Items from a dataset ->
────────
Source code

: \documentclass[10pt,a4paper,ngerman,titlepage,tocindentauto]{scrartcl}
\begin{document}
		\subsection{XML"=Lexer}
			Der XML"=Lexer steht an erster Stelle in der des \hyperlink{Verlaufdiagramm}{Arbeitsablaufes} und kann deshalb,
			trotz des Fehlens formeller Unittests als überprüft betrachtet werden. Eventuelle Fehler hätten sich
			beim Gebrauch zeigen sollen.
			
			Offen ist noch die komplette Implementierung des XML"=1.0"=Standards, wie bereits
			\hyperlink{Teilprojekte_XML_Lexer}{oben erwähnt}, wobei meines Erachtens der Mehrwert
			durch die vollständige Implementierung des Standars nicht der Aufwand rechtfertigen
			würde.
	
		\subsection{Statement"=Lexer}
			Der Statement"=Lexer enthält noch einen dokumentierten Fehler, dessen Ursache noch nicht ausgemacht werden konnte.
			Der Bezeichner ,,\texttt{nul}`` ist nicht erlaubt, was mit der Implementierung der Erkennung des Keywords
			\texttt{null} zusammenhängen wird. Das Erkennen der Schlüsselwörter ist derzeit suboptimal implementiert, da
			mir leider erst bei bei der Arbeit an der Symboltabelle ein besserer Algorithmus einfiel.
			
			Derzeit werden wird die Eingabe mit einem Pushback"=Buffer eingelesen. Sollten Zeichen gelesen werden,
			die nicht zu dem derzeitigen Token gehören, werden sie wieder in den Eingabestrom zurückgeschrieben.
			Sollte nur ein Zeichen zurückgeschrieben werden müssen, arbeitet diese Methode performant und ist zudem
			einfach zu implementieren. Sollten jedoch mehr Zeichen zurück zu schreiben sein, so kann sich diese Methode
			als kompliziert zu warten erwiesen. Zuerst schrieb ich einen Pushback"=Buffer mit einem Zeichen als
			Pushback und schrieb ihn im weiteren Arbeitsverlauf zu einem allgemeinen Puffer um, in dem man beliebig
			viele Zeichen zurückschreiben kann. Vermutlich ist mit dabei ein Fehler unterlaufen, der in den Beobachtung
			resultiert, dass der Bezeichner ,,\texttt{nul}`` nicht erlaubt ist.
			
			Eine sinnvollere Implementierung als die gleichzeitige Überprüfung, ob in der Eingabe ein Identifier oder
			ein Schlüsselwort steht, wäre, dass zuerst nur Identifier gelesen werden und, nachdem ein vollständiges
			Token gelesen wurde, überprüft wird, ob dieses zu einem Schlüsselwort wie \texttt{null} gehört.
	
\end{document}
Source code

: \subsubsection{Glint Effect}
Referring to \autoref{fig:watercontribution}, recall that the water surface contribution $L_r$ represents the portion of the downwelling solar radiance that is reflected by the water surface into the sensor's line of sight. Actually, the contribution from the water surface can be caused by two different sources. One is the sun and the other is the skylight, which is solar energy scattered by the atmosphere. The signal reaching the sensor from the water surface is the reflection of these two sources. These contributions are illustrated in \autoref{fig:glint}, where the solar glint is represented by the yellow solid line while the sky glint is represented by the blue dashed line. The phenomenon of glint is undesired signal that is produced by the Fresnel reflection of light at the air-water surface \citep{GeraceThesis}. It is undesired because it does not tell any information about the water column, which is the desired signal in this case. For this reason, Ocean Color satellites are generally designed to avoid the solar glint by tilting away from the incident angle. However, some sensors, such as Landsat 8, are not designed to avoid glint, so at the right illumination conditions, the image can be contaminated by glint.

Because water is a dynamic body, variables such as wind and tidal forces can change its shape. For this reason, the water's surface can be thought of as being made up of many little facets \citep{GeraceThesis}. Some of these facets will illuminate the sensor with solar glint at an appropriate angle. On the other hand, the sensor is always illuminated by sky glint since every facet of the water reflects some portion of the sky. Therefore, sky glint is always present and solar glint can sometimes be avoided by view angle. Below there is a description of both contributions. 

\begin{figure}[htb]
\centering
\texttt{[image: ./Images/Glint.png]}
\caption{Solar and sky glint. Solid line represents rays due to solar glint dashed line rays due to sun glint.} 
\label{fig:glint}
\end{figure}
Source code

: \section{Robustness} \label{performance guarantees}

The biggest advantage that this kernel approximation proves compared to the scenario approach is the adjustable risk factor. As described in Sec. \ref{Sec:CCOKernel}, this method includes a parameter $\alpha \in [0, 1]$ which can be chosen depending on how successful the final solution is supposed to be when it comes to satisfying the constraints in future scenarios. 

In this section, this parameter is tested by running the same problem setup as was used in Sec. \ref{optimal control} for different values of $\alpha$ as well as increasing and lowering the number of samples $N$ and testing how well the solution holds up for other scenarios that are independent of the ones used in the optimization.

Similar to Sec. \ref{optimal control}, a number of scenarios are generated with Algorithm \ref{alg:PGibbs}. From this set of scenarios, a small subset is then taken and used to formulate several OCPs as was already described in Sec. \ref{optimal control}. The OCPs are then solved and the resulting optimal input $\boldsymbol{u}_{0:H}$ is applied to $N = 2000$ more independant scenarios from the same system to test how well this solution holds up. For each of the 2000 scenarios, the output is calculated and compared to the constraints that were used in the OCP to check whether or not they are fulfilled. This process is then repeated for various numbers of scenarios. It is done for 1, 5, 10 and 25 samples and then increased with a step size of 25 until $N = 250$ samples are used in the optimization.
────────
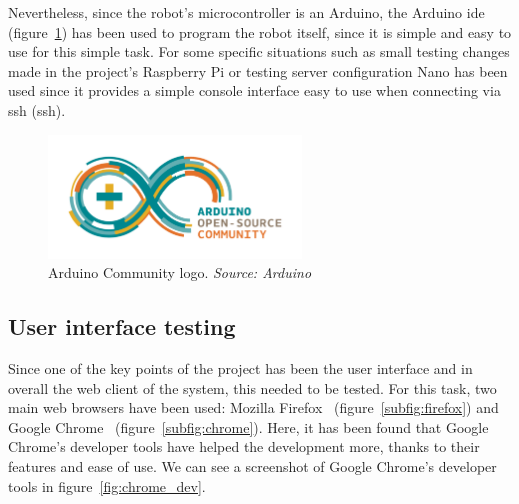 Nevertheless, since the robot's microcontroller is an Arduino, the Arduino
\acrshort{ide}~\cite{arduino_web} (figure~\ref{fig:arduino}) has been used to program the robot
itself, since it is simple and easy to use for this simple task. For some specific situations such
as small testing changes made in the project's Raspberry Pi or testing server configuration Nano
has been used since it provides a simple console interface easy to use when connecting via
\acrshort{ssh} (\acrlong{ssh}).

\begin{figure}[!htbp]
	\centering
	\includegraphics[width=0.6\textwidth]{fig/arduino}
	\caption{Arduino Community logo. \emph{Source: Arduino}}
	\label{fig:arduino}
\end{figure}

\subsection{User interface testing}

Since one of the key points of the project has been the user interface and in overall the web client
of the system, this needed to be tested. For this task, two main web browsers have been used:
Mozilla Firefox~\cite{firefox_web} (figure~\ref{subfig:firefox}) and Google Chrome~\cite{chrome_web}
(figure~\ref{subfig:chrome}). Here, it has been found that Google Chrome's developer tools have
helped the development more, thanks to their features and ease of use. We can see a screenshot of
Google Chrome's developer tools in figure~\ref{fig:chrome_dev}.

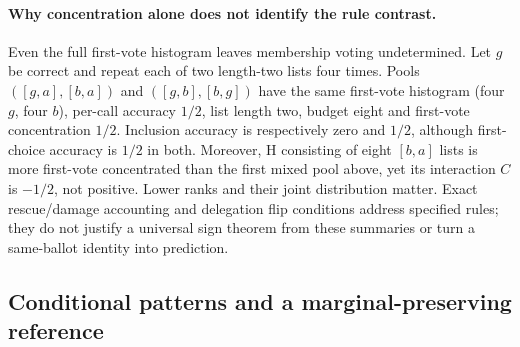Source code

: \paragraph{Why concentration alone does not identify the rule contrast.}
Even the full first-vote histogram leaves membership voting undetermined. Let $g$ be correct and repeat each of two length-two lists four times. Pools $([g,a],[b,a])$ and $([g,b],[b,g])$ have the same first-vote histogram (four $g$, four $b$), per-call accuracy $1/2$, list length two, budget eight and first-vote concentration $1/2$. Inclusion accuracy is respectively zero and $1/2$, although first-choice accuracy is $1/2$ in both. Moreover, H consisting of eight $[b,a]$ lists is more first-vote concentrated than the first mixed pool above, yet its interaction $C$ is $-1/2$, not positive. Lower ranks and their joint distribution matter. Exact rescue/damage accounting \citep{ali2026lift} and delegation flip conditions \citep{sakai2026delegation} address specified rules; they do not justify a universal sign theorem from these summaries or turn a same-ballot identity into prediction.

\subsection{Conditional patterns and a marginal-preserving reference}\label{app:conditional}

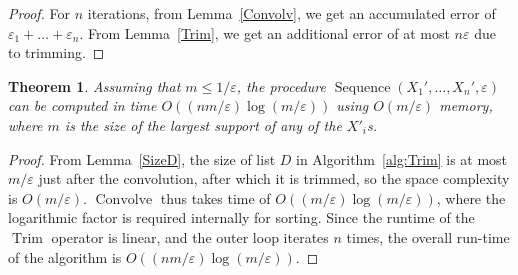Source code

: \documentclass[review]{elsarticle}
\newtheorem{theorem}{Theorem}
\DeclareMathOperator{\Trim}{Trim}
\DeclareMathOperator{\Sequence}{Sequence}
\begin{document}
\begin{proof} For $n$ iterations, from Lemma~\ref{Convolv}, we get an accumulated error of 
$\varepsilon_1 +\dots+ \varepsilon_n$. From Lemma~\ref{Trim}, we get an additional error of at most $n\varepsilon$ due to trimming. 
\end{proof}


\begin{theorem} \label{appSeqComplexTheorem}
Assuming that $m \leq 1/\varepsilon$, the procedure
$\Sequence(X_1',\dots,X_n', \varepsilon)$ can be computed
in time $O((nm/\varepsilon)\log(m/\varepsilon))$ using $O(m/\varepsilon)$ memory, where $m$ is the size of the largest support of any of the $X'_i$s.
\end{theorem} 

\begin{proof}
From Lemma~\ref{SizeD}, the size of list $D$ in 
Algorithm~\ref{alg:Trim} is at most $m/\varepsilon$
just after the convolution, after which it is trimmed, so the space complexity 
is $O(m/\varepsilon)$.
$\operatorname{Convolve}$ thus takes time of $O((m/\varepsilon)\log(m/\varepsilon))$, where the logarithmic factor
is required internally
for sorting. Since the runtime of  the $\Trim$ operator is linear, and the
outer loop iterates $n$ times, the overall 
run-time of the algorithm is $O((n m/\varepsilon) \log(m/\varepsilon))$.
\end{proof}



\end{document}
────────
EXERCISE BRIEF -> Would you retype exactly the lines above, from the line with "mir leider erst" to the line with "einfach zu implementieren.", with both end lines kept and nothing more?

OUTPUT FOR THIS TASK ->
			mir leider erst bei bei der Arbeit an der Symboltabelle ein besserer Algorithmus einfiel.
			
			Derzeit werden wird die Eingabe mit einem Pushback"=Buffer eingelesen. Sollten Zeichen gelesen werden,
			die nicht zu dem derzeitigen Token gehören, werden sie wieder in den Eingabestrom zurückgeschrieben.
			Sollte nur ein Zeichen zurückgeschrieben werden müssen, arbeitet diese Methode performant und ist zudem
			einfach zu implementieren. Sollten jedoch mehr Zeichen zurück zu schreiben sein, so kann sich diese Methode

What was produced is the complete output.